Task item: This exercise calls for every record to be set down again, exactly and in full.

============================================================

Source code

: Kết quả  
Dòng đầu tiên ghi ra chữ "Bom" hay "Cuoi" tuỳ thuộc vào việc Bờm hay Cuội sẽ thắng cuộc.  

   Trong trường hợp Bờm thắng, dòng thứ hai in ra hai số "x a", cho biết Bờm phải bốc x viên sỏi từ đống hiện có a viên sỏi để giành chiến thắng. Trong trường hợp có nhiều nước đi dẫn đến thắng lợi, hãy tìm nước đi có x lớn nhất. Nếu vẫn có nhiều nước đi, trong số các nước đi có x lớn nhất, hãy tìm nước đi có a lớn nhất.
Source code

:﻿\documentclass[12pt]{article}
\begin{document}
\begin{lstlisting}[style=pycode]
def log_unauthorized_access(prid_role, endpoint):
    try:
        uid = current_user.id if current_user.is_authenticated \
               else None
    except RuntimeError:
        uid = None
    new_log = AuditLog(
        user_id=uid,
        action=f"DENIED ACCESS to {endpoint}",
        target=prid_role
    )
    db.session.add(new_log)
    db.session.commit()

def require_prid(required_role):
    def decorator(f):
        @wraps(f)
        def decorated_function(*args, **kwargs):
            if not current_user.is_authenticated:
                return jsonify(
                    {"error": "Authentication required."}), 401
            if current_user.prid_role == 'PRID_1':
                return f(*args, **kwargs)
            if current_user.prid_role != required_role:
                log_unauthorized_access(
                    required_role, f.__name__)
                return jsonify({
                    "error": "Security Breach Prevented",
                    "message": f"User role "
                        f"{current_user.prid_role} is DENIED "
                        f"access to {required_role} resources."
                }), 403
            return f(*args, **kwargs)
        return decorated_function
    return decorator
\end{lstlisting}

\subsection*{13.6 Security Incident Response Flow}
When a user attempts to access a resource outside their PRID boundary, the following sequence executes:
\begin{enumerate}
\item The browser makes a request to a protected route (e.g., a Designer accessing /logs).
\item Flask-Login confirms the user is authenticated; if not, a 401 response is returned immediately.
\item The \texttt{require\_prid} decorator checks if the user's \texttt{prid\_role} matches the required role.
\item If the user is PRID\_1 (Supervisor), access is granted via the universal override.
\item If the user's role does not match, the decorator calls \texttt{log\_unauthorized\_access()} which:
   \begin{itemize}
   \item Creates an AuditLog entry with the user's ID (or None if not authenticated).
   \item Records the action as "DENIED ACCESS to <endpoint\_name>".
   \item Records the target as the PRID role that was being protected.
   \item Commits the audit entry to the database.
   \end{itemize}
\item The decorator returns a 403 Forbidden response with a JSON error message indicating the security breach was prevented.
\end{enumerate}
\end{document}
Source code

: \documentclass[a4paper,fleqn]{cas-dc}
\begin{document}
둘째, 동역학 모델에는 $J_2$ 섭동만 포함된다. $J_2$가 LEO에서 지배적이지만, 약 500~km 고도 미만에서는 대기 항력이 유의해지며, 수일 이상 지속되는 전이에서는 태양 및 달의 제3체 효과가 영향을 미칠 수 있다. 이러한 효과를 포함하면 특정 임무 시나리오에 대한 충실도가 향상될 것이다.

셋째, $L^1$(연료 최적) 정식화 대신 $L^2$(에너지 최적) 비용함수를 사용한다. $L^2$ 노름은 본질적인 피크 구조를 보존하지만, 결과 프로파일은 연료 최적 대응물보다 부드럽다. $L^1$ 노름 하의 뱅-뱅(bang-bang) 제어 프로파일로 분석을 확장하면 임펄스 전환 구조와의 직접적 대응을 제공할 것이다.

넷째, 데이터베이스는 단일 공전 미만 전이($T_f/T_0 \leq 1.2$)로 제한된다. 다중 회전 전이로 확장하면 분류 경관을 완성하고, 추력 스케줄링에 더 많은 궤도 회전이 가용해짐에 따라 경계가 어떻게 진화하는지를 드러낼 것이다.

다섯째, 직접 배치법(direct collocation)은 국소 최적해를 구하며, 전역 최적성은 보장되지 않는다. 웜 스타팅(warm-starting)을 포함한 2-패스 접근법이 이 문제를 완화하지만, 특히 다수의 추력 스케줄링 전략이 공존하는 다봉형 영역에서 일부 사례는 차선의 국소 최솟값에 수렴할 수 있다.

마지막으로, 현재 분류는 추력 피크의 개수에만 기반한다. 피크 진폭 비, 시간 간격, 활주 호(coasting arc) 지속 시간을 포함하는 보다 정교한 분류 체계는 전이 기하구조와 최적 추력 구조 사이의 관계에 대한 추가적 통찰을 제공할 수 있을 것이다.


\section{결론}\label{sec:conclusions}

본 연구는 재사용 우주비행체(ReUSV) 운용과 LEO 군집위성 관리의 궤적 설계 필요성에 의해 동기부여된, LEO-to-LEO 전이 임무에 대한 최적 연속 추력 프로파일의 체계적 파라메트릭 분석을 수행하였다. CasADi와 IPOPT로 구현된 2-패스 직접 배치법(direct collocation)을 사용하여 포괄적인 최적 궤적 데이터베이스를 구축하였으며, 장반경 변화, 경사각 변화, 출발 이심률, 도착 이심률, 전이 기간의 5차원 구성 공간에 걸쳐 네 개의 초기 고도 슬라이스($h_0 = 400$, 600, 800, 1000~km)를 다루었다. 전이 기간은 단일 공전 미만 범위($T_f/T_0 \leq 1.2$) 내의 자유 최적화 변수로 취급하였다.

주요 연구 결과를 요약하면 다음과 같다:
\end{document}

============================================================

Answer for this exercise:
Source code

: Kết quả  
Dòng đầu tiên ghi ra chữ "Bom" hay "Cuoi" tuỳ thuộc vào việc Bờm hay Cuội sẽ thắng cuộc.  

   Trong trường hợp Bờm thắng, dòng thứ hai in ra hai số "x a", cho biết Bờm phải bốc x viên sỏi từ đống hiện có a viên sỏi để giành chiến thắng. Trong trường hợp có nhiều nước đi dẫn đến thắng lợi, hãy tìm nước đi có x lớn nhất. Nếu vẫn có nhiều nước đi, trong số các nước đi có x lớn nhất, hãy tìm nước đi có a lớn nhất.
Source code

:﻿\documentclass[12pt]{article}
\begin{document}
\begin{lstlisting}[style=pycode]
def log_unauthorized_access(prid_role, endpoint):
    try:
        uid = current_user.id if current_user.is_authenticated \
               else None
    except RuntimeError:
        uid = None
    new_log = AuditLog(
        user_id=uid,
        action=f"DENIED ACCESS to {endpoint}",
        target=prid_role
    )
    db.session.add(new_log)
    db.session.commit()

def require_prid(required_role):
    def decorator(f):
        @wraps(f)
        def decorated_function(*args, **kwargs):
            if not current_user.is_authenticated:
                return jsonify(
                    {"error": "Authentication required."}), 401
            if current_user.prid_role == 'PRID_1':
                return f(*args, **kwargs)
            if current_user.prid_role != required_role:
                log_unauthorized_access(
                    required_role, f.__name__)
                return jsonify({
                    "error": "Security Breach Prevented",
                    "message": f"User role "
                        f"{current_user.prid_role} is DENIED "
                        f"access to {required_role} resources."
                }), 403
            return f(*args, **kwargs)
        return decorated_function
    return decorator
\end{lstlisting}

\subsection*{13.6 Security Incident Response Flow}
When a user attempts to access a resource outside their PRID boundary, the following sequence executes:
\begin{enumerate}
\item The browser makes a request to a protected route (e.g., a Designer accessing /logs).
\item Flask-Login confirms the user is authenticated; if not, a 401 response is returned immediately.
\item The \texttt{require\_prid} decorator checks if the user's \texttt{prid\_role} matches the required role.
\item If the user is PRID\_1 (Supervisor), access is granted via the universal override.
\item If the user's role does not match, the decorator calls \texttt{log\_unauthorized\_access()} which:
   \begin{itemize}
   \item Creates an AuditLog entry with the user's ID (or None if not authenticated).
   \item Records the action as "DENIED ACCESS to <endpoint\_name>".
   \item Records the target as the PRID role that was being protected.
   \item Commits the audit entry to the database.
   \end{itemize}
\item The decorator returns a 403 Forbidden response with a JSON error message indicating the security breach was prevented.
\end{enumerate}
\end{document}
Source code

: \documentclass[a4paper,fleqn]{cas-dc}
\begin{document}
둘째, 동역학 모델에는 $J_2$ 섭동만 포함된다. $J_2$가 LEO에서 지배적이지만, 약 500~km 고도 미만에서는 대기 항력이 유의해지며, 수일 이상 지속되는 전이에서는 태양 및 달의 제3체 효과가 영향을 미칠 수 있다. 이러한 효과를 포함하면 특정 임무 시나리오에 대한 충실도가 향상될 것이다.

셋째, $L^1$(연료 최적) 정식화 대신 $L^2$(에너지 최적) 비용함수를 사용한다. $L^2$ 노름은 본질적인 피크 구조를 보존하지만, 결과 프로파일은 연료 최적 대응물보다 부드럽다. $L^1$ 노름 하의 뱅-뱅(bang-bang) 제어 프로파일로 분석을 확장하면 임펄스 전환 구조와의 직접적 대응을 제공할 것이다.

넷째, 데이터베이스는 단일 공전 미만 전이($T_f/T_0 \leq 1.2$)로 제한된다. 다중 회전 전이로 확장하면 분류 경관을 완성하고, 추력 스케줄링에 더 많은 궤도 회전이 가용해짐에 따라 경계가 어떻게 진화하는지를 드러낼 것이다.

다섯째, 직접 배치법(direct collocation)은 국소 최적해를 구하며, 전역 최적성은 보장되지 않는다. 웜 스타팅(warm-starting)을 포함한 2-패스 접근법이 이 문제를 완화하지만, 특히 다수의 추력 스케줄링 전략이 공존하는 다봉형 영역에서 일부 사례는 차선의 국소 최솟값에 수렴할 수 있다.

마지막으로, 현재 분류는 추력 피크의 개수에만 기반한다. 피크 진폭 비, 시간 간격, 활주 호(coasting arc) 지속 시간을 포함하는 보다 정교한 분류 체계는 전이 기하구조와 최적 추력 구조 사이의 관계에 대한 추가적 통찰을 제공할 수 있을 것이다.


\section{결론}\label{sec:conclusions}

본 연구는 재사용 우주비행체(ReUSV) 운용과 LEO 군집위성 관리의 궤적 설계 필요성에 의해 동기부여된, LEO-to-LEO 전이 임무에 대한 최적 연속 추력 프로파일의 체계적 파라메트릭 분석을 수행하였다. CasADi와 IPOPT로 구현된 2-패스 직접 배치법(direct collocation)을 사용하여 포괄적인 최적 궤적 데이터베이스를 구축하였으며, 장반경 변화, 경사각 변화, 출발 이심률, 도착 이심률, 전이 기간의 5차원 구성 공간에 걸쳐 네 개의 초기 고도 슬라이스($h_0 = 400$, 600, 800, 1000~km)를 다루었다. 전이 기간은 단일 공전 미만 범위($T_f/T_0 \leq 1.2$) 내의 자유 최적화 변수로 취급하였다.

주요 연구 결과를 요약하면 다음과 같다:
\end{document}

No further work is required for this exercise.